Yes, both growing and shrinking.

> 	3. there aren't any known compatibility or other issues with running btrfs on top of mdadm (raid 6)

Not that I know of.

But... if we were a year into the future and there was working btrfs RAID6,
then that configuration (btrfs native RAID6 rather than single-device btrfs on
top of mdadm) would provide more resilience, as blocks with failed checksums
could be automatically reconstructed from 'good' data on other devices in the
array.

In the current situation though, btrfs checksums will only tell you that you
lost data due to some corruption underneath, in (unlikely)case that it
happens and mdadm lets it through.

>	4. any other caveats I might want to consider?

1) AFAIK the patch [1] is still not in the mainline, so you'll either have to
include it into your kernels yourself, or you will end up with a truly and
enormous metadata allocation size, if I'm counting correctly on your array with
42 TB of usable space you will have 840GB * 2 = 1700 GB reserved for metadata.

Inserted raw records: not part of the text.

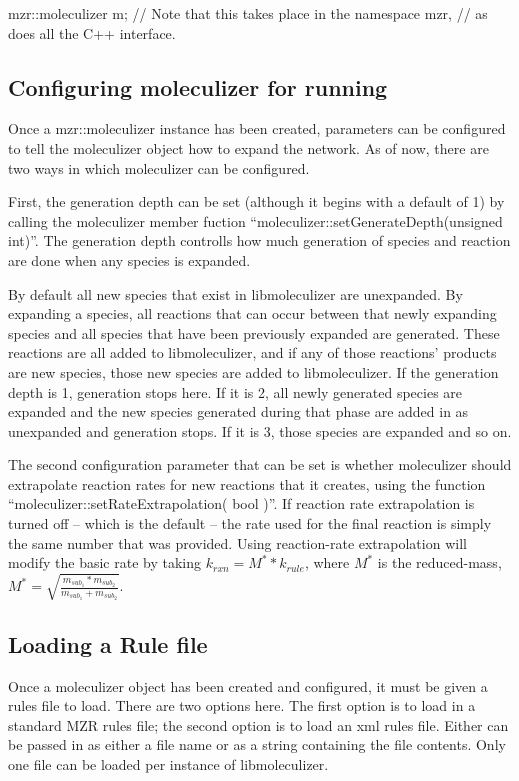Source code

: \begin{ExampleCPP}[caption=Creating a moleculizer object, label=creatingmzrexample]
mzr::moleculizer m; // Note that this takes place in the namespace mzr,
                    // as does all the C++ interface.
\end{ExampleCPP}


\subsection{Configuring moleculizer for running}
Once a mzr::moleculizer instance has been created, parameters can be
configured to tell the moleculizer object how to expand the network.
As of now, there are two ways in which moleculizer can be configured.  

First, the generation depth can be set (although it begins with a
default of 1) by calling the moleculizer member fuction
``moleculizer::setGenerateDepth(unsigned int)''.  The generation depth
controlls how much generation of species and reaction are done when
any species is expanded.  

By default all new species that exist in libmoleculizer are
unexpanded.  By expanding a species, all reactions that can occur
between that newly expanding species and all species that have been
previously expanded are generated.  These reactions are all added to
libmoleculizer, and if any of those reactions' products are new
species, those new species are added to libmoleculizer.  If the
generation depth is 1, generation stops here.  If it is 2, all newly
generated species are expanded and the new species generated during
that phase are added in as unexpanded and generation stops.  If it is
3, those species are expanded and so on.  

The second configuration parameter that can be set is whether
moleculizer should extrapolate reaction rates for new reactions that
it creates, using the function ``moleculizer::setRateExtrapolation(
bool )''.  If reaction rate extrapolation is turned off -- which is the default
-- the rate used for the final reaction is simply the same number that
was provided.  Using reaction-rate extrapolation will modify the basic
rate by taking $k_{rxn} = M^*
* k_{rule}$, where $M^*$ is the reduced-mass,
$M^*=\sqrt{\frac{m_{sub_1} * m_{sub_2}}{m_{sub_1} + m_{sub_2}} }$.

\subsection{Loading a Rule file}
Once a moleculizer object has been created and configured, it must be
given a rules file to load.  There are two options here.  The first
option is to load in a standard MZR rules file; the second option is
to load an xml rules file.  Either can be passed in as either a file
name or as a string containing the file contents.  Only one file can
be loaded per instance of libmoleculizer.

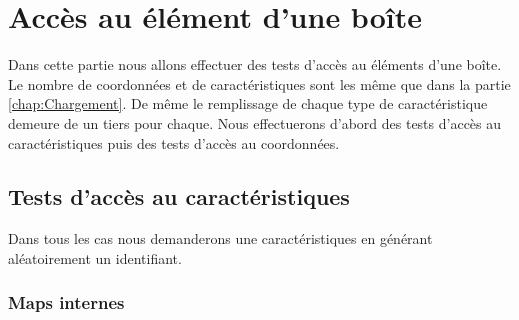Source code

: \chapter{Accès au élément d'une boîte}
Dans cette partie nous allons effectuer des tests d'accès au éléments d'une boîte. Le nombre de coordonnées et de caractéristiques sont les même que dans la partie \ref{chap:Chargement}. De même le remplissage de chaque type de caractéristique demeure de un tiers pour chaque. Nous effectuerons d'abord des tests d'accès au caractéristiques puis des tests d'accès au coordonnées.

\section{Tests d'accès au caractéristiques}
Dans tous les cas nous demanderons une caractéristiques en générant aléatoirement un identifiant.

\subsection{Maps internes}


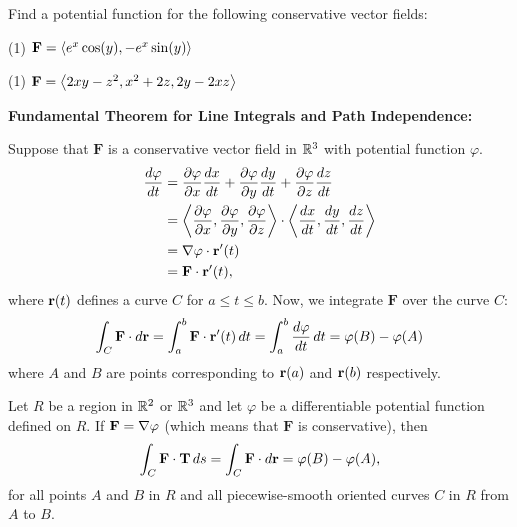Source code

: \documentclass[mathNotesPreamble]{subfiles}
\begin{document}
  \begin{ex*}
    Find a potential function for the following conservative vector fields:
  \end{ex*}
  \begin{tasks}[after-item-skip=\stretch{1}, label=](1)
    \task $\mathbf F={\left\langle e^x\cos(y),-e^x\sin(y) \right\rangle}$
  \end{tasks}
  \pagebreak

  \begin{tasks}[after-item-skip=\stretch{1}, label=](1)
    \task $\mathbf F={\left\langle 2xy-z^2, x^2+2z, 2y-2xz \right\rangle}$
  \end{tasks}
  \pagebreak

  \noindent\textbf{Fundamental Theorem for Line Integrals and Path Independence:}

  \noindent Suppose that $\mathbf F$ is a conservative vector field in $\mathbb{R}^3$ with potential function $\varphi$. 
  \begin{align*}
    \frac{d\varphi}{dt}&= \frac{\partial\varphi}{\partial x}\frac{dx}{dt}+\frac{\partial\varphi}{\partial y}\frac{dy}{dt}+\frac{\partial\varphi}{\partial z}\frac{dz}{dt}\\
      &={\left\langle \frac{\partial \varphi}{\partial x},\frac{\partial \varphi}{\partial y},\frac{\partial \varphi}{\partial z} \right\rangle}\cdot{\left\langle \frac{dx}{dt},\frac{dy}{dt},\frac{dz}{dt} \right\rangle}\\
      &=\nabla\varphi\cdot{\mathbf{r}}'(t)\\
      &=\mathbf F\cdot{\mathbf{r}}'(t),
  \end{align*}
  where ${\mathbf{r}}(t)$ defines a curve $C$ for $a\leq t\leq b$. Now, we integrate $\mathbf F$ over the curve $C$:
  \begin{align*}
    \int_C\mathbf F\cdot d{\mathbf{r}}= \int_a^b \mathbf F\cdot{\mathbf{r}}'(t)\,dt
      =\int_a^b \frac{d\varphi}{dt}\,dt
      =\varphi(B)-\varphi(A)
  \end{align*}
  where $A$ and $B$ are points corresponding to ${\mathbf{r}}(a)$ and ${\mathbf{r}}(b)$ respectively.


  \begin{thmBox*}
    Let $R$ be a region in $\mathbb{R}^2$ or $\mathbb{R}^3$ and let $\varphi$ be a differentiable potential function defined on $R$. If $\mathbf F=\nabla\varphi$ (which means that $\mathbf F$ is conservative), then
       \[\int_C \mathbf F\cdot{\mathbf{T}}\,ds=\int_C \mathbf F\cdot d{\mathbf{r}}=\varphi(B)-\varphi(A),\]
     for all points $A$ and $B$ in $R$ and all piecewise-smooth oriented curves $C$ in $R$ from $A$ to $B$.
  \end{thmBox*}
\end{document}
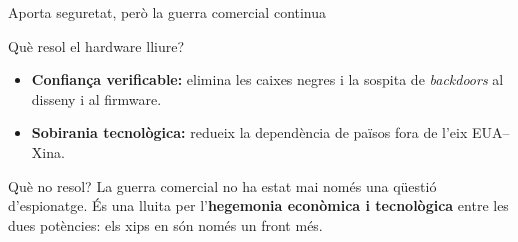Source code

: \documentclass[catalan]{beamer}
\begin{document}

\begin{frame}{Aporta seguretat, però la guerra comercial continua}
  \begin{exampleblock}{Què resol el hardware lliure?}
    \begin{itemize}
      \item \textbf{Confiança verificable:} elimina les caixes negres i la sospita de \textit{backdoors} al disseny i al firmware.
      \item \textbf{Sobirania tecnològica:} redueix la dependència de països fora de l'eix EUA--Xina.
    \end{itemize}
  \end{exampleblock}

  \pause
  \vspace{0.3cm}
  \begin{alertblock}{Què no resol?}
    La guerra comercial no ha estat mai només una qüestió d'espionatge. És una lluita per l'\textbf{hegemonia econòmica i tecnològica} entre les dues potències: els xips en són només un front més.
  \end{alertblock}
\end{frame}

\frame{
  \titlepage
}
\end{document}
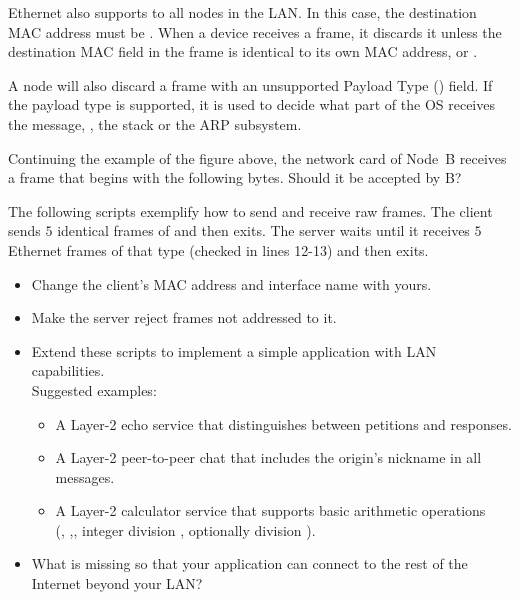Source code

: Ethernet also supports  to all nodes in the LAN. In this case, the destination
MAC address must be .
% 
When a device receives a frame, it discards it unless the destination MAC field in the frame
is identical to its own MAC address, or . 

A node will also discard a frame with an unsupported Payload Type () field. 
% 
If the payload type is supported, it is used to decide what part of the OS receives the message,
\eg, the  stack or the ARP subsystem.

\begin{exercise} Continuing the example of the figure above, the network card of Node~B receives
a frame that begins with the following bytes. Should it be accepted by B?
\begin{center}
\end{center}
\end{exercise}

\begin{exercise}
The following scripts exemplify how to send and receive raw  frames. 
The client sends $5$ identical frames of   and then exits.
The server waits until it receives $5$ Ethernet frames of that type (checked in lines 12-13) and then exits.
% 
\begin{itemize}
\item Change the client's MAC address and interface name with yours.
\item Make the server reject frames not addressed to it.
\item Extend these scripts to implement a simple application with LAN capabilities.\\
  Suggested examples:
    \begin{itemize}
    \item A Layer-2 echo service that distinguishes between petitions and responses.
    \item A Layer-2 peer-to-peer chat that includes the origin's nickname in all messages.
    \item A Layer-2 calculator service that supports basic arithmetic operations\\
      (\inlineCode{+}, \inlineCode{-},\inlineCode{*}, integer division \inlineCode{//}, optionally division \inlineCode{/}).
    \end{itemize}
\item What is missing so that your application can connect to the rest of the Internet beyond your LAN?
\end{itemize}

\label{ex:layer2:echo}
\end{exercise}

[1] http://comments.gmane.org/gmane.comp.file-systems.btrfs/19200

2) On filesystem converted with btrfs-convert the metadata allocation is
unnecessarily large due to some other, conversion-related reasons; but this
can be fixed with "btrfs filesystem balance -musage=5 /mount/point" (do
several runs increasing the value from 5 to 10, 20 or more, if it fails to
free up a sufficient amount of space). This will defragment metadata and free
up chunks which end up being completely unused (which will be a lot of them),
but only down to the kernel's desired minimum allocation, see point #1.

3) Due to the point #1 and in general for performance reasons, considering
also that you're already running on top of a parity-protected RAID, you might
want to consider switching the metadata profile from DUP to single (i.e. just
one copy of metadata on the device, not two).
"btrfs fi balance start -mconvert=single /mnt/point"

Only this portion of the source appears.